Source data:

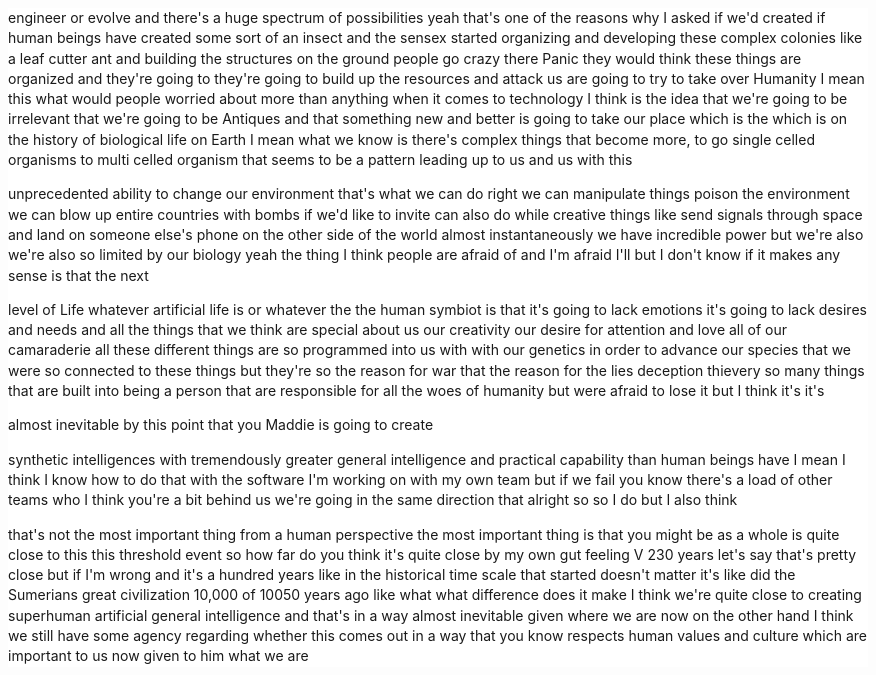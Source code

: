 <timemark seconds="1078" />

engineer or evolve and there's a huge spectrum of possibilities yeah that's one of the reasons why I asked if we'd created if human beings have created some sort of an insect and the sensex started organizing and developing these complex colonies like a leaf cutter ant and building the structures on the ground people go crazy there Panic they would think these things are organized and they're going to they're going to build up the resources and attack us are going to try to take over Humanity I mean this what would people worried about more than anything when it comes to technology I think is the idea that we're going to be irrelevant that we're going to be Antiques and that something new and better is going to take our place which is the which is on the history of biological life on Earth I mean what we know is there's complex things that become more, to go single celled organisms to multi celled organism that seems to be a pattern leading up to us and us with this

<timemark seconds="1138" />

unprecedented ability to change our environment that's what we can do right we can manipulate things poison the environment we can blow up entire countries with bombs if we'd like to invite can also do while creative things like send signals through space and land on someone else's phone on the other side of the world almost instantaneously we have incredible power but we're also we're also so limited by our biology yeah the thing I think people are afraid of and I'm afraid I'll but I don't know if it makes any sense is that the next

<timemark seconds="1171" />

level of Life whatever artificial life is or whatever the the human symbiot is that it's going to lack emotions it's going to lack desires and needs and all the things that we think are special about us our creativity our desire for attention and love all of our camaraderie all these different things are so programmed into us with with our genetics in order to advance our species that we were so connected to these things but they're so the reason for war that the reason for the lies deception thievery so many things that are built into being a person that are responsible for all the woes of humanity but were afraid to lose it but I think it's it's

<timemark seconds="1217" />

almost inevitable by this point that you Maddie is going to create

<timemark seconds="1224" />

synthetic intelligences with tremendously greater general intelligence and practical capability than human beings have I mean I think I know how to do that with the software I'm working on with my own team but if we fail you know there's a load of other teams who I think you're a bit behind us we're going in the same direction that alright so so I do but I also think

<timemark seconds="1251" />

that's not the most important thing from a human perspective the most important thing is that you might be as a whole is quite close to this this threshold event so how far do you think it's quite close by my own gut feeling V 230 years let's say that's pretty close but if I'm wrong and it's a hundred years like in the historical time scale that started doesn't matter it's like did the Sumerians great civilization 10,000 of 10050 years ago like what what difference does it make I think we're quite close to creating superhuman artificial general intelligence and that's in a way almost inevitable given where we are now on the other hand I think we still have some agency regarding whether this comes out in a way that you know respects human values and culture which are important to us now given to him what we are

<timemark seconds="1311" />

What to work on: Print exactly the stretch of lines beginning with the one that holds "almost inevitable by" and ending at the last line above.

Problem solution:
almost inevitable by this point that you Maddie is going to create

<timemark seconds="1224" />

synthetic intelligences with tremendously greater general intelligence and practical capability than human beings have I mean I think I know how to do that with the software I'm working on with my own team but if we fail you know there's a load of other teams who I think you're a bit behind us we're going in the same direction that alright so so I do but I also think

<timemark seconds="1251" />

that's not the most important thing from a human perspective the most important thing is that you might be as a whole is quite close to this this threshold event so how far do you think it's quite close by my own gut feeling V 230 years let's say that's pretty close but if I'm wrong and it's a hundred years like in the historical time scale that started doesn't matter it's like did the Sumerians great civilization 10,000 of 10050 years ago like what what difference does it make I think we're quite close to creating superhuman artificial general intelligence and that's in a way almost inevitable given where we are now on the other hand I think we still have some agency regarding whether this comes out in a way that you know respects human values and culture which are important to us now given to him what we are

<timemark seconds="1311" />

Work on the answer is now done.